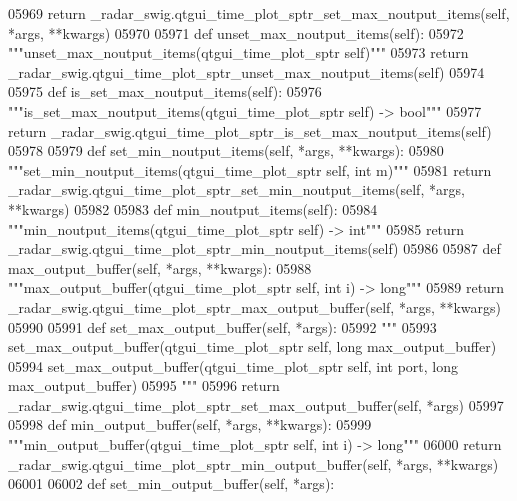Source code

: \begin{DoxyCode}
{{{{{{{{{{{{{{{{{{{{05969         \textcolor{keywordflow}{return} \_radar\_swig.qtgui\_time\_plot\_sptr\_set\_max\_noutput\_items(self, *args, **kwargs)
05970 
05971     \textcolor{keyword}{def }unset_max_noutput_items(self):
05972         \textcolor{stringliteral}{"""unset\_max\_noutput\_items(qtgui\_time\_plot\_sptr self)"""}
05973         \textcolor{keywordflow}{return} \_radar\_swig.qtgui\_time\_plot\_sptr\_unset\_max\_noutput\_items(self)
05974 
05975     \textcolor{keyword}{def }is_set_max_noutput_items(self):
05976         \textcolor{stringliteral}{"""is\_set\_max\_noutput\_items(qtgui\_time\_plot\_sptr self) -> bool"""}
05977         \textcolor{keywordflow}{return} \_radar\_swig.qtgui\_time\_plot\_sptr\_is\_set\_max\_noutput\_items(self)
05978 
05979     \textcolor{keyword}{def }set_min_noutput_items(self, *args, **kwargs):
05980         \textcolor{stringliteral}{"""set\_min\_noutput\_items(qtgui\_time\_plot\_sptr self, int m)"""}
05981         \textcolor{keywordflow}{return} \_radar\_swig.qtgui\_time\_plot\_sptr\_set\_min\_noutput\_items(self, *args, **kwargs)
05982 
05983     \textcolor{keyword}{def }min_noutput_items(self):
05984         \textcolor{stringliteral}{"""min\_noutput\_items(qtgui\_time\_plot\_sptr self) -> int"""}
05985         \textcolor{keywordflow}{return} \_radar\_swig.qtgui\_time\_plot\_sptr\_min\_noutput\_items(self)
05986 
05987     \textcolor{keyword}{def }max_output_buffer(self, *args, **kwargs):
05988         \textcolor{stringliteral}{"""max\_output\_buffer(qtgui\_time\_plot\_sptr self, int i) -> long"""}
05989         \textcolor{keywordflow}{return} \_radar\_swig.qtgui\_time\_plot\_sptr\_max\_output\_buffer(self, *args, **kwargs)
05990 
05991     \textcolor{keyword}{def }set_max_output_buffer(self, *args):
05992         \textcolor{stringliteral}{"""}
05993 \textcolor{stringliteral}{        set\_max\_output\_buffer(qtgui\_time\_plot\_sptr self, long max\_output\_buffer)}
05994 \textcolor{stringliteral}{        set\_max\_output\_buffer(qtgui\_time\_plot\_sptr self, int port, long max\_output\_buffer)}
05995 \textcolor{stringliteral}{        """}
05996         \textcolor{keywordflow}{return} \_radar\_swig.qtgui\_time\_plot\_sptr\_set\_max\_output\_buffer(self, *args)
05997 
05998     \textcolor{keyword}{def }min_output_buffer(self, *args, **kwargs):
05999         \textcolor{stringliteral}{"""min\_output\_buffer(qtgui\_time\_plot\_sptr self, int i) -> long"""}
06000         \textcolor{keywordflow}{return} \_radar\_swig.qtgui\_time\_plot\_sptr\_min\_output\_buffer(self, *args, **kwargs)
06001 
06002     \textcolor{keyword}{def }set_min_output_buffer(self, *args):
}}}}}}}}}}}}}}}}}}}}
\end{DoxyCode}
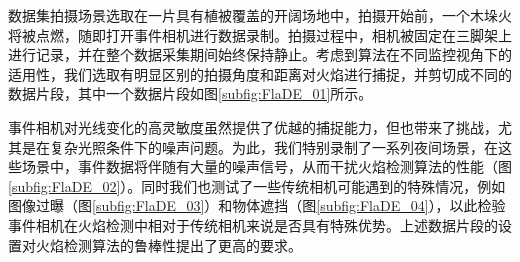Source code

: 数据集拍摄场景选取在一片具有植被覆盖的开阔场地中，拍摄开始前，一个木垛火将被点燃，随即打开事件相机进行数据录制。拍摄过程中，相机被固定在三脚架上进行记录，并在整个数据采集期间始终保持静止。考虑到算法在不同监控视角下的适用性，我们选取有明显区别的拍摄角度和距离对火焰进行捕捉，并剪切成不同的数据片段，其中一个数据片段如图\ref{subfig:FlaDE_01}所示。

事件相机对光线变化的高灵敏度虽然提供了优越的捕捉能力，但也带来了挑战，尤其是在复杂光照条件下的噪声问题。为此，我们特别录制了一系列夜间场景，在这些场景中，事件数据将伴随有大量的噪声信号，从而干扰火焰检测算法的性能（图\ref{subfig:FlaDE_02}）。同时我们也测试了一些传统相机可能遇到的特殊情况，例如图像过曝（图\ref{subfig:FlaDE_03}）和物体遮挡（图\ref{subfig:FlaDE_04}），以此检验事件相机在火焰检测中相对于传统相机来说是否具有特殊优势。上述数据片段的设置对火焰检测算法的鲁棒性提出了更高的要求。

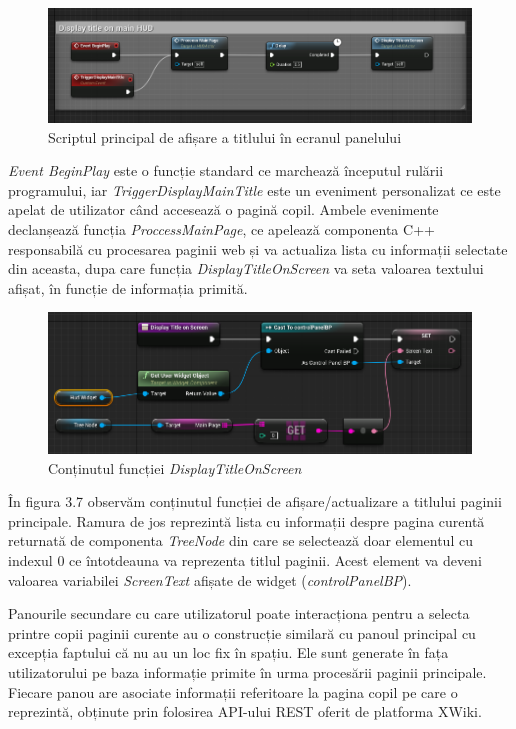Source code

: \begin{figure}[h]
  \centering
  \includegraphics[scale=0.55]{img/DisplayTitleScript1.png}
  \caption{Scriptul principal de afișare a titlului în ecranul panelului}
\end{figure}

\textit{Event BeginPlay} este o funcție standard ce marchează începutul rulării programului, iar \textit{TriggerDisplayMainTitle} este un eveniment personalizat ce este apelat de utilizator când accesează o pagină copil. Ambele evenimente declanșează funcția \textit{ProccessMainPage}, ce apelează componenta C++ responsabilă cu procesarea paginii web și va actualiza lista cu informații selectate din aceasta, dupa care funcția \textit{DisplayTitleOnScreen} va seta valoarea textului afișat, în funcție de informația primită.
\newpage

\begin{figure}[h]
  \centering
  \includegraphics[scale=0.6]{img/DisplayTitleScript2.png}
  \caption{Conținutul funcției \textit{DisplayTitleOnScreen}}
\end{figure}

În figura 3.7 observăm conținutul funcției de afișare/actualizare a titlului paginii principale. Ramura de jos reprezintă lista cu informații despre pagina curentă returnată de componenta \textit{TreeNode} din care se selectează doar elementul cu indexul 0 ce întotdeauna va reprezenta titlul paginii. Acest element va deveni valoarea variabilei \textit{ScreenText} afișate de widget (\textit{controlPanelBP}).

Panourile secundare cu care utilizatorul poate interacționa pentru a selecta printre copii paginii curente au o construcție similară cu panoul principal cu excepția faptului că nu au un loc fix în spațiu. Ele sunt generate în fața utilizatorului pe baza informație primite în urma procesării paginii principale. Fiecare panou are asociate informații referitoare la pagina copil pe care o reprezintă, obținute prin folosirea API-ului REST oferit de platforma XWiki.

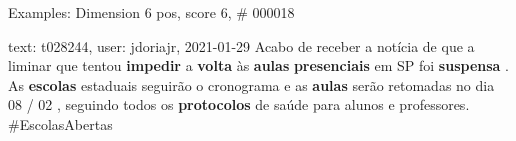 \begin{frame}{Examples: Dimension 6 pos, score 6, \# 000018}
\footnotesize
\begin{exampleblock}{text: t028244, user: jdoriajr, 2021-01-29}
Acabo de receber a notícia de que a liminar que tentou \textbf{impedir} a 
\textbf{volta} às \textbf{aulas} \textbf{presenciais} em SP foi 
\textbf{suspensa} . As \textbf{escolas} estaduais seguirão o cronograma e as 
\textbf{aulas} serão retomadas no dia 08 / 02 , seguindo todos os 
\textbf{protocolos} de saúde para alunos e professores. \#EscolasAbertas 
\end{exampleblock}
\end{frame}
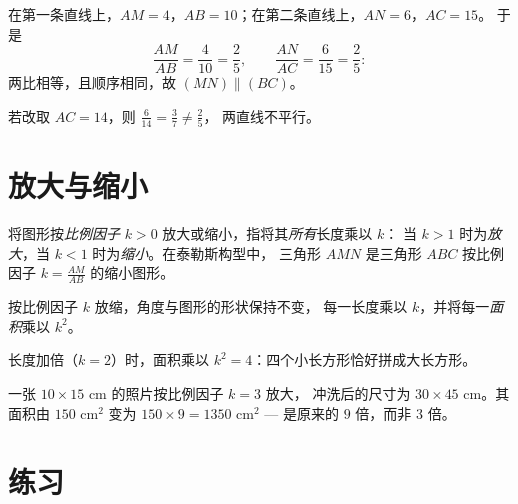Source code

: \begin{example}\label{ex:g9:thales:converse}
在第一条直线上，$AM = 4$，$AB = 10$；在第二条直线上，$AN = 6$，$AC = 15$。
于是
\[
\frac{AM}{AB} = \frac{4}{10} = \frac25,
\qquad
\frac{AN}{AC} = \frac{6}{15} = \frac25 :
\]
两比相等，且顺序相同，故 $(MN) \parallel (BC)$。

若改取 $AC = 14$，则 $\frac{6}{14} = \frac37 \neq \frac25$，
两直线不平行。
\end{example}

\section{放大与缩小}

\begin{definition}[图形的放缩]\label{def:g9:thales:scaling}
将图形按\emph{比例因子}
$k > 0$ 放大或缩小，指将其\emph{所有}长度乘以 $k$：
当 $k > 1$ 时为\emph{放大}，当
$k < 1$ 时为\emph{缩小}。在泰勒斯构型中，
三角形 $AMN$ 是三角形 $ABC$ 按比例因子 $k = \frac{AM}{AB}$ 的缩小图形。
\end{definition}

\begin{proposition}[对角度与面积的影响]\label{prop:g9:thales:scaling}
按比例因子 $k$ 放缩，角度与图形的形状保持不变，
每一长度乘以 $k$，并将每一\emph{面积}乘以
$k^2$。
\end{proposition}
\admitted

\begin{omfigure}

{\small 长度加倍（$k = 2$）时，面积乘以
$k^2 = 4$：四个小长方形恰好拼成大长方形。}
\end{omfigure}

\begin{example}
一张 $10 \times 15$ cm 的照片按比例因子 $k = 3$ 放大，
冲洗后的尺寸为 $30 \times 45$ cm。其面积由 $150$ cm$^2$ 变为
$150 \times 9 = 1350$ cm$^2$ --- 是原来的 $9$ 倍，而非 $3$ 倍。
\end{example}

\section{练习}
------------------------
PROBLEM REQUIREMENTS. Gather all lines of the records that include the word "kwargs".

EXERCISE RESULT.
{{{{{{{{{{{{{{{{{{{{05969         \textcolor{keywordflow}{return} \_radar\_swig.qtgui\_time\_plot\_sptr\_set\_max\_noutput\_items(self, *args, **kwargs)
05979     \textcolor{keyword}{def }set_min_noutput_items(self, *args, **kwargs):
05981         \textcolor{keywordflow}{return} \_radar\_swig.qtgui\_time\_plot\_sptr\_set\_min\_noutput\_items(self, *args, **kwargs)
05987     \textcolor{keyword}{def }max_output_buffer(self, *args, **kwargs):
05989         \textcolor{keywordflow}{return} \_radar\_swig.qtgui\_time\_plot\_sptr\_max\_output\_buffer(self, *args, **kwargs)
05998     \textcolor{keyword}{def }min_output_buffer(self, *args, **kwargs):
06000         \textcolor{keywordflow}{return} \_radar\_swig.qtgui\_time\_plot\_sptr\_min\_output\_buffer(self, *args, **kwargs)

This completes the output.